By Robert Anderson, Part-time CHSS instructor
I think Dr. Steve Cormier, a 22-year veteran of our History Department is not the villain as he was present in the recent letter by Dr. Winograd.
Dr. Cormier was fired for supposedly being uncivil to a female faculty member.
But according to people at the Montoya campus cafeteria Dr. Cormier was calmly sitting watching a music performance when a female faculty member rushed in and aggressively took a guitar out of a musician’s hand abruptly stopping the performance and shocking everyone.
Dr. Cormier then went over and separated the female faculty member, who was white, from further confronting the musician who was black.
The performer had been singing proudly about labor and civil rights struggles. This has been his life-long passion as a black man in America.
Dr.
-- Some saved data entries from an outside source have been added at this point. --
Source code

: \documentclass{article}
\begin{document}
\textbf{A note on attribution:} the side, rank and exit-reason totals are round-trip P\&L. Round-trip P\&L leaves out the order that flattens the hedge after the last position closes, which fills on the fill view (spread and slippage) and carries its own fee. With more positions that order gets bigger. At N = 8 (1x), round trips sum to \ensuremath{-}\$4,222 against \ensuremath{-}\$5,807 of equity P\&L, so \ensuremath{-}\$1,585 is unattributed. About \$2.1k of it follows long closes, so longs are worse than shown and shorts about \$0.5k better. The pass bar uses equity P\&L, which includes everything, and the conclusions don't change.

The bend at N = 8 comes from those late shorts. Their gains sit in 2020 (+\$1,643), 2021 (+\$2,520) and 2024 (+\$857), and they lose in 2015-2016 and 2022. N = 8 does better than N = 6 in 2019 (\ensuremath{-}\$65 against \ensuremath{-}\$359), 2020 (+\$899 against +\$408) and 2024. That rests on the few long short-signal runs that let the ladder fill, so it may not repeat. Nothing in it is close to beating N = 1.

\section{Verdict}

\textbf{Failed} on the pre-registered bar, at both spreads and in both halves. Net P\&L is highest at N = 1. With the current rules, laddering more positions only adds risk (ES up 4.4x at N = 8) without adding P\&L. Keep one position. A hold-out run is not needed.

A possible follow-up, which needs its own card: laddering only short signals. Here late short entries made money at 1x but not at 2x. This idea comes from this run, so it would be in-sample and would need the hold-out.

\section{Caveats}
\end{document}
Cormier actually stopped what could have turned into a violent confrontation with racial overtones.
It was said later the guitar was grabbed because the music was too loud, but no one else said that.
Near me was a table of white students who were being deliberately loud and rude as they tried to drown out the songs, but no one told them to stop.
And several years ago I was in this same cafeteria along with Dr. Winograd for a school-sponsored event when the music was far louder.
That seems to have been ok because the songs were not about social justice as they were this time.
Is it that certain things can be said on campus and some not?
Dr. Cormier is being smeared with incivility it seems to hide what looks to some like a racial attack by a faculty member on a guest to the campus.
The Chronicle should not be criticized for trying to get at the truth.